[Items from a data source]
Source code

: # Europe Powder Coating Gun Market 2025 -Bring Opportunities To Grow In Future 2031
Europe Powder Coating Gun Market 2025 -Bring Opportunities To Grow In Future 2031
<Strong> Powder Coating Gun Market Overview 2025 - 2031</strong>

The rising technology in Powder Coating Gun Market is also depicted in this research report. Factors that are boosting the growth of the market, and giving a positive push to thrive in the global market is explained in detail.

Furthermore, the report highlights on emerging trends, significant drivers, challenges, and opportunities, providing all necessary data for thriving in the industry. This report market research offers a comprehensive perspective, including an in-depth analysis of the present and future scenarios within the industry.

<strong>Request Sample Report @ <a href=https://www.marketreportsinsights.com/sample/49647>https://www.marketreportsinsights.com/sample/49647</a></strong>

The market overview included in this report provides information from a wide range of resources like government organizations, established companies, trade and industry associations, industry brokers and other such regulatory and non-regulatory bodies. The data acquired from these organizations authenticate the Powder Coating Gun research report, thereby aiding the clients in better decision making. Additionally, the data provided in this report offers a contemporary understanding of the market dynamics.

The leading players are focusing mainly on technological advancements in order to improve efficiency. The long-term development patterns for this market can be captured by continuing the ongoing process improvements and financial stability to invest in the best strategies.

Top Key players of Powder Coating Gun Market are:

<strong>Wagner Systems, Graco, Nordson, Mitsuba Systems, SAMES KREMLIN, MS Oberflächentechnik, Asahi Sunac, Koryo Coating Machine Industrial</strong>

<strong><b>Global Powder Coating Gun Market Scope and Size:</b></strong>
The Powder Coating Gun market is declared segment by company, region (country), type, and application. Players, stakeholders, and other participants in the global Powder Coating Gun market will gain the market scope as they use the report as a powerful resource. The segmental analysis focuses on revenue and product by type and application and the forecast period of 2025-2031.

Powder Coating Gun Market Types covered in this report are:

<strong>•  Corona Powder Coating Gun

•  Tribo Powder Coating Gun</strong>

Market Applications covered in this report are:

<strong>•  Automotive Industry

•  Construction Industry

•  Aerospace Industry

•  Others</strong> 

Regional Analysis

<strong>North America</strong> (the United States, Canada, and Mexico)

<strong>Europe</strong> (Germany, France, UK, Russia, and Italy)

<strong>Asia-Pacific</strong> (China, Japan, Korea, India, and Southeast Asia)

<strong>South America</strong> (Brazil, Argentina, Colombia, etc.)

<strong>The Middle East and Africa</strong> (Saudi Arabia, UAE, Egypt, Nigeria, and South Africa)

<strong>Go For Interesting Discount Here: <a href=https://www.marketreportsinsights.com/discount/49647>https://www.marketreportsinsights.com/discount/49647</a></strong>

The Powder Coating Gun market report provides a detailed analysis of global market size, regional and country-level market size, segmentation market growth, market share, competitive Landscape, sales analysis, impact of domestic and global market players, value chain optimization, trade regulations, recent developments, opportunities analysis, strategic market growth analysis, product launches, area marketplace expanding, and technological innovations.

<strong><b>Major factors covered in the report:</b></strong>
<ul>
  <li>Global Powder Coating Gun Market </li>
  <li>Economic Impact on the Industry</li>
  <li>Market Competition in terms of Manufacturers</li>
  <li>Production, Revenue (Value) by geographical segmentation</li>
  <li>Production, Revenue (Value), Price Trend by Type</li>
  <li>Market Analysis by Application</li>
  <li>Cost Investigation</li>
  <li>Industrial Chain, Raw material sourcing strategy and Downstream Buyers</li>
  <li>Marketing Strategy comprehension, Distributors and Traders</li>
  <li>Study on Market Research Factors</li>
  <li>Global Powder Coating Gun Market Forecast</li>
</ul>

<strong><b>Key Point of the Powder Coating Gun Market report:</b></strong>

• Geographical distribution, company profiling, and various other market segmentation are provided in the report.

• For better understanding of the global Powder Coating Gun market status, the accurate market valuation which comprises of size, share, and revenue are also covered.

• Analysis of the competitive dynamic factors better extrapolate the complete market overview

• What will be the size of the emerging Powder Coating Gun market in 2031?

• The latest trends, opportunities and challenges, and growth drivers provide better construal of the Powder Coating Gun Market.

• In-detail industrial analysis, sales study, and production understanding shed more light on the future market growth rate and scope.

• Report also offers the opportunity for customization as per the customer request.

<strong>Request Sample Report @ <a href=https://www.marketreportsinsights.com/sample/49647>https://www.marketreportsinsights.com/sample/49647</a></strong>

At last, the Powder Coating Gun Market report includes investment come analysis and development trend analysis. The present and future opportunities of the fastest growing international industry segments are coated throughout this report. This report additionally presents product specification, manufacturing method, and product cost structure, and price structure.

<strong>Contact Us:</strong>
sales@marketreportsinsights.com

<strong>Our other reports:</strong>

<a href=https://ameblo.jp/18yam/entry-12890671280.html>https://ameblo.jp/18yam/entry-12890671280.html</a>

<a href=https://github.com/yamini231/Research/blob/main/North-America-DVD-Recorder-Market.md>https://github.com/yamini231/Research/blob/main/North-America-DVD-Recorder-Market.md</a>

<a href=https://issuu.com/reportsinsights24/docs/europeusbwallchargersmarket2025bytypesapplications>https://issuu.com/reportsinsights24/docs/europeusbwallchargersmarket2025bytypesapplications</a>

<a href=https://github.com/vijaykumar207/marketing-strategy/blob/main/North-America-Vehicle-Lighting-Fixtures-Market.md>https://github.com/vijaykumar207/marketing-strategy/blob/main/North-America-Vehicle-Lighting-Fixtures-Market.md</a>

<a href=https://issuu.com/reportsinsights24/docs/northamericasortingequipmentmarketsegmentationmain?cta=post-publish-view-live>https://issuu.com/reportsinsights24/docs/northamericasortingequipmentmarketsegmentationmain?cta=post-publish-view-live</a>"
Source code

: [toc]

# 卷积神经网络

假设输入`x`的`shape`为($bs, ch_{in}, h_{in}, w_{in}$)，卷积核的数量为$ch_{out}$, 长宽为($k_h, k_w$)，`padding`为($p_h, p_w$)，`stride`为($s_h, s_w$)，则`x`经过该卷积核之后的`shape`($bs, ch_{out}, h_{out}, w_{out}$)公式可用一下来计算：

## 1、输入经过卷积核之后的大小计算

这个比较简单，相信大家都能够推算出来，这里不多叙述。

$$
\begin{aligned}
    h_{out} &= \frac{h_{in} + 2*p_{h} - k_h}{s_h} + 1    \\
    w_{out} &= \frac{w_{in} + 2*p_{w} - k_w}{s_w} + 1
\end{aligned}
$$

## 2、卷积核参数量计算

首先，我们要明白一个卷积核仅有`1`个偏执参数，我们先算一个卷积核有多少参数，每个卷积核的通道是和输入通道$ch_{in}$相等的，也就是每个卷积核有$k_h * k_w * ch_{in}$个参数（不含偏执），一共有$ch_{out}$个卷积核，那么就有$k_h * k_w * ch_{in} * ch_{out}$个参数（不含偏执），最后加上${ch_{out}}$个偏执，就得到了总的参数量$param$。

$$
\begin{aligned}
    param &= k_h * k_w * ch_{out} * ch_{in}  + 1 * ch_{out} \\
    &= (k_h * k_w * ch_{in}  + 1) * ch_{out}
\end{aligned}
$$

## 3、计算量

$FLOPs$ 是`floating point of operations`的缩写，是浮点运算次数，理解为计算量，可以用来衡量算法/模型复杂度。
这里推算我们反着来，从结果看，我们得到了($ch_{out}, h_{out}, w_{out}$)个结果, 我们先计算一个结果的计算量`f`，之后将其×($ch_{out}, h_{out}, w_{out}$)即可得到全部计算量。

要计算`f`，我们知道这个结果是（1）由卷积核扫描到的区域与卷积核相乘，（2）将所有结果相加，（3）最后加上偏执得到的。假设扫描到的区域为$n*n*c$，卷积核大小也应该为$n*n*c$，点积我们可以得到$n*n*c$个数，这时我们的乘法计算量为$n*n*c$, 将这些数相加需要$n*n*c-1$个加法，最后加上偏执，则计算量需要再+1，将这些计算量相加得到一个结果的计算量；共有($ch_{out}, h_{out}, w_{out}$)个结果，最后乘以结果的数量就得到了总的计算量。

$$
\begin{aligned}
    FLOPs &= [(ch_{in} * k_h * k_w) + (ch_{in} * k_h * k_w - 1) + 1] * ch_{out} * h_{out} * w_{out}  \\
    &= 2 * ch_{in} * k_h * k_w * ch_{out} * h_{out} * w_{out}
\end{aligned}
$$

*Task to complete*. Write down again, exactly as given, only the lines above that fall from the line with "The Powder Coating Gun market is" to the line with "Argentina, Colombia, etc.)", inclusive.

*Expected answer*.
The Powder Coating Gun market is declared segment by company, region (country), type, and application. Players, stakeholders, and other participants in the global Powder Coating Gun market will gain the market scope as they use the report as a powerful resource. The segmental analysis focuses on revenue and product by type and application and the forecast period of 2025-2031.

Powder Coating Gun Market Types covered in this report are:

<strong>•  Corona Powder Coating Gun

•  Tribo Powder Coating Gun</strong>

Market Applications covered in this report are:

<strong>•  Automotive Industry

•  Construction Industry

•  Aerospace Industry

•  Others</strong> 

Regional Analysis

<strong>North America</strong> (the United States, Canada, and Mexico)

<strong>Europe</strong> (Germany, France, UK, Russia, and Italy)

<strong>Asia-Pacific</strong> (China, Japan, Korea, India, and Southeast Asia)

<strong>South America</strong> (Brazil, Argentina, Colombia, etc.)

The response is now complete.